I took my exam on 12/10 and I found out yesterday that I passed. Our proctor said she was going directly to Fed Ex from the exam - I guess she wasn't kidding! I appreciate that because I was so anxious to know the results!! Good luck to all of you waiting : )


----------



## JudyW (Dec 15, 2011)

Remember it is the end of the year and it may take a little longer as more people are taking exams this time of the year.


----------



## rlfisher09 (Dec 15, 2011)

I also found out today.


----------



## kamcge (Dec 15, 2011)

*12/10 exam in NJ*

Also, took exam in NJ on 12/10, got results this afternoon-passed!


----------



## kim1957 (Dec 16, 2011)

hi i just recently taken my exam and lets say it didnt go very well for me...... it seems like when i open the test package my nerves got the better end as if i  frozed!i felt sick! i was that nervous.. to the point that nothing seem to be familar to me which i know is not true..... now i have to take a retake and i have to get new books.... plus they say that i have to order A,B,C, practice test.......which should have done in the first place... help and suggestion? i took a class where i got my books in the mail so i had no teacher it like im teaching myself........i dont want to give up because i love it so.... any advice on  all of this................... thankyou so much


----------



## JudyW (Dec 16, 2011)

I would try and take a class either in a classroom setting with a CPC-I Certified Professional Coder Instructor  through the AAPC or on line.  At least  do the practice exams on line.  You will be more prepared next time as you know now what the test looks like.  Please do not beat yourself help over it.  Just take a breath and start now preparing to set for your retake.  If I can help you in any way please do not hesitate to contact me.


----------



## shub991 (Dec 16, 2011)

*CPC Exam*

passed - got the result yesterday.


----------



## kbarnes (Dec 17, 2011)

I took the exam on 12/10 and got my results yesterday, it was my first time and I passed. I took classes at Martinez Adult School. The CPC Review class has a great new teacher, maybe you should take her class, her name is Jeanette Forester.Good Luck!!!!!


----------



## ellistneal (Dec 17, 2011)

My suggestions to you are to study, study, study.  Study in small time blocks to give yourself time to absorb what you have learned.  Afterwards take the end of chapter tests or the practice tests you've purchased to reiterate.  If you should come across any questions or confusing lessons always go the discussion forum or someone you know who have coding experience.  Most of all, don't give up since it interests you so.  

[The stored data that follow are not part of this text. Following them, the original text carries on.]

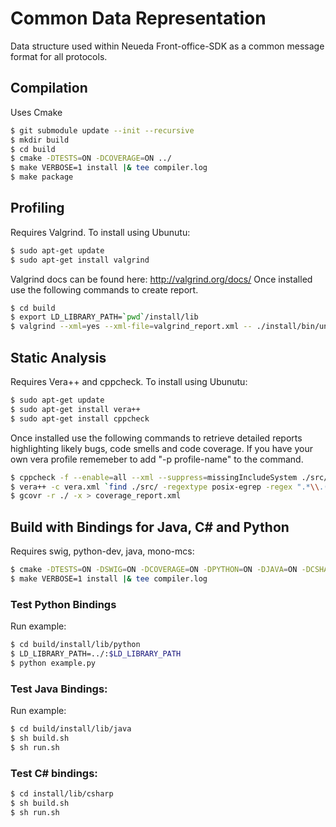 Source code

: # Common Data Representation
Data structure used within Neueda Front-office-SDK as a common message format for all protocols.

## Compilation

Uses Cmake

```bash
$ git submodule update --init --recursive
$ mkdir build
$ cd build
$ cmake -DTESTS=ON -DCOVERAGE=ON ../
$ make VERBOSE=1 install |& tee compiler.log
$ make package
```

## Profiling

Requires Valgrind. To install using Ubunutu: 

```bash
$ sudo apt-get update
$ sudo apt-get install valgrind
```

Valgrind docs can be found here: http://valgrind.org/docs/
Once installed use the following commands to create report.

```bash
$ cd build
$ export LD_LIBRARY_PATH=`pwd`/install/lib
$ valgrind --xml=yes --xml-file=valgrind_report.xml -- ./install/bin/unittest --gtest_output=xml:../test.xml
```

## Static Analysis

Requires Vera++ and cppcheck. To install using Ubunutu: 

```bash
$ sudo apt-get update
$ sudo apt-get install vera++
$ sudo apt-get install cppcheck
```

Once installed use the following commands to retrieve detailed reports highlighting likely bugs, code smells and code coverage.
If you have your own vera profile rememeber to add "-p profile-name" to the command. 

```bash
$ cppcheck -f --enable=all --xml --suppress=missingIncludeSystem ./src/ 2> ./cppcheck_report.xml
$ vera++ -c vera.xml `find ./src/ -regextype posix-egrep -regex ".*\\.(cc|cpp|h|hpp)"`
$ gcovr -r ./ -x > coverage_report.xml
```

## Build with Bindings for Java, C# and Python

Requires swig, python-dev, java, mono-mcs:

```bash
$ cmake -DTESTS=ON -DSWIG=ON -DCOVERAGE=ON -DPYTHON=ON -DJAVA=ON -DCSHARP=ON ../
$ make VERBOSE=1 install |& tee compiler.log
```

### Test Python Bindings

Run example:

```bash
$ cd build/install/lib/python
$ LD_LIBRARY_PATH=../:$LD_LIBRARY_PATH
$ python example.py
```

### Test Java Bindings:

Run example:

```bash
$ cd build/install/lib/java
$ sh build.sh
$ sh run.sh
```

### Test C# bindings:

```bash
$ cd install/lib/csharp
$ sh build.sh
$ sh run.sh
```
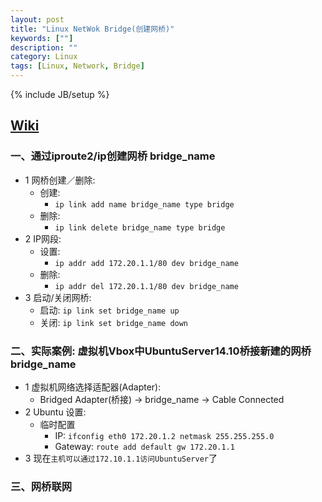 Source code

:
 ```yaml
---
layout: post
title: "Linux NetWok Bridge(创建网桥)"
keywords: [""]
description: ""
category: Linux
tags: [Linux, Network, Bridge]
---
```

{% include JB/setup %}

## [Wiki](https://wiki.archlinux.org/index.php/Network_bridge)

### 一、通过iproute2/ip创建网桥 bridge_name
* 1 网桥创建／删除:
    * 创建:
        * `ip link add name bridge_name type bridge`
    * 删除:
        * `ip link delete bridge_name type bridge`
* 2 IP网段:
    * 设置:
        * `ip addr add 172.20.1.1/80 dev bridge_name`
    * 删除:
        * `ip addr del 172.20.1.1/80 dev bridge_name`
* 3 启动/关闭网桥:
    * 启动: `ip link set bridge_name up`
    * 关闭: `ip link set bridge_name down`

### 二、实际案例: 虚拟机Vbox中UbuntuServer14.10桥接新建的网桥bridge_name
* 1 虚拟机网络选择适配器(Adapter):
    * Bridged Adapter(桥接) -> bridge_name -> Cable Connected
* 2 Ubuntu 设置:
    * 临时配置
        * IP: `ifconfig eth0 172.20.1.2 netmask 255.255.255.0`
        * Gateway: `route add default gw 172.20.1.1`
* 3 现在`主机可以通过172.10.1.1访问UbuntuServer`了

### 三、网桥联网
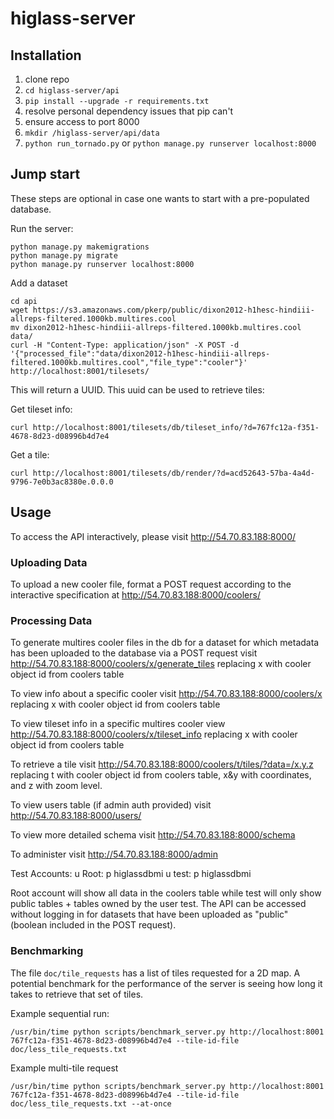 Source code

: # higlass-server

## Installation

1. clone repo
2. `cd higlass-server/api`
3. `pip install --upgrade -r requirements.txt`
4. resolve personal dependency issues that pip can't
5. ensure access to port 8000
6. `mkdir /higlass-server/api/data`
7. `python run_tornado.py` or `python manage.py runserver localhost:8000`

## Jump start

These steps are optional in case one wants to start with a pre-populated database.

Run the server:

```
python manage.py makemigrations
python manage.py migrate
python manage.py runserver localhost:8000
```

Add a dataset

```
cd api
wget https://s3.amazonaws.com/pkerp/public/dixon2012-h1hesc-hindiii-allreps-filtered.1000kb.multires.cool
mv dixon2012-h1hesc-hindiii-allreps-filtered.1000kb.multires.cool data/
curl -H "Content-Type: application/json" -X POST -d '{"processed_file":"data/dixon2012-h1hesc-hindiii-allreps-filtered.1000kb.multires.cool","file_type":"cooler"}' http://localhost:8001/tilesets/
```

This will return a UUID. This uuid can be used to retrieve tiles:

Get tileset info:

```
curl http://localhost:8001/tilesets/db/tileset_info/?d=767fc12a-f351-4678-8d23-d08996b4d7e4
```

Get a tile:

```
curl http://localhost:8001/tilesets/db/render/?d=acd52643-57ba-4a4d-9796-7e0b3ac8380e.0.0.0
```

## Usage

To access the API interactively, please visit http://54.70.83.188:8000/


### Uploading Data
To upload a new cooler file, format a POST request according to the interactive specification at http://54.70.83.188:8000/coolers/


### Processing Data

To generate multires cooler files in the db for a dataset for which metadata has been uploaded to the database via a POST request visit http://54.70.83.188:8000/coolers/x/generate_tiles replacing x with cooler object id from coolers table


To view info about a specific cooler visit http://54.70.83.188:8000/coolers/x replacing x with cooler object id from coolers table


To view tileset info in a specific multires cooler view http://54.70.83.188:8000/coolers/x/tileset_info replacing x with cooler object id from coolers table


To retrieve a tile visit http://54.70.83.188:8000/coolers/t/tiles/?data=/x.y.z replacing t with cooler object id from coolers table, x&y with coordinates, and z with zoom level. 


To view users table (if admin auth provided) visit http://54.70.83.188:8000/users/


To view more detailed schema visit http://54.70.83.188:8000/schema


To administer visit http://54.70.83.188:8000/admin 
 

Test Accounts:
u Root: p higlassdbmi
u test: p higlassdbmi

Root account will show all data in the coolers table while test will only show public tables + tables owned by the user test. The API can be accessed without logging in for datasets that have been uploaded as "public" (boolean included in the POST request).  

### Benchmarking

The file `doc/tile_requests` has a list of tiles requested for a 2D map. A potential benchmark for the performance of the server is seeing how long it takes to retrieve that set of tiles.

Example sequential run:

```
/usr/bin/time python scripts/benchmark_server.py http://localhost:8001 767fc12a-f351-4678-8d23-d08996b4d7e4 --tile-id-file doc/less_tile_requests.txt
```

Example multi-tile request

```
/usr/bin/time python scripts/benchmark_server.py http://localhost:8001 767fc12a-f351-4678-8d23-d08996b4d7e4 --tile-id-file doc/less_tile_requests.txt --at-once
```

Good Luck on the next go round.  You Can Do It!!!!


----------



## kim1957 (Dec 18, 2011)

thankyou so much with the advise! I really need it i felt so down!! as I have made a decission Im not giving this up! 1 plan on getting my new books so i can get ready for 2012 and give it my all..... I plan on taking the practice test on line and start with that first then maybe if I can afford it taking a class once again or hiring a tutor,before i take a retake on my exam......if i  do have trouble i diffently will contact you and even the chat with other people..... and also the saying goes like this,if at first you dont succed try,try, try, again...............


----------



## JudyW (Dec 18, 2011)

Kim you are going to do much better this time.  Remember there are a lot of people out here willing to help you.  Just reach out when you need to.


----------



## jen@xavier (Dec 20, 2011)

Get someone to give you a revision course. I did mine onlline and felt like I was my own teacher, but after I did the revision course I passed my exam.


----------



## cynthia_pressley@yahoo.com (Jan 25, 2012)

*Revision course*

Hi Jenn, how do you go about doing a revised course?


----------



## JenniferCalma (Jan 27, 2012)

kim1957 said:


> hi i just recently taken my exam and lets say it didnt go very well for me...... it seems like when i open the test package my nerves got the better end as if i  frozed!i felt sick! i was that nervous.. to the point that nothing seem to be familar to me which i know is not true..... now i have to take a retake and i have to get new books.... plus they say that i have to order A,B,C, practice test.......which should have done in the first place... help and suggestion? i took a class where i got my books in the mail so i had no teacher it like im teaching myself........i dont want to give up because i love it so.... any advice on  all of this................... thankyou so much



Im sorry that it did not work for you but do not give up. I did not pass the first time. 

Maybe you didnt finish the test? Just read through the guidelines. E/M,anesthesia,pregnancy,diabetes, V codes,E codes, Radiology, some integumentary system and the Category codes too. Im sure you will do well the second time. 

Bring some candies to munch on at the exam, do not drink too much water prior to the exam (So you wont have to go to the restroom which will take some of your time), in case you don't get to finish the exam just try to bubble the blanks as much as you can. 

Best of luck to you. Do not give up!


----------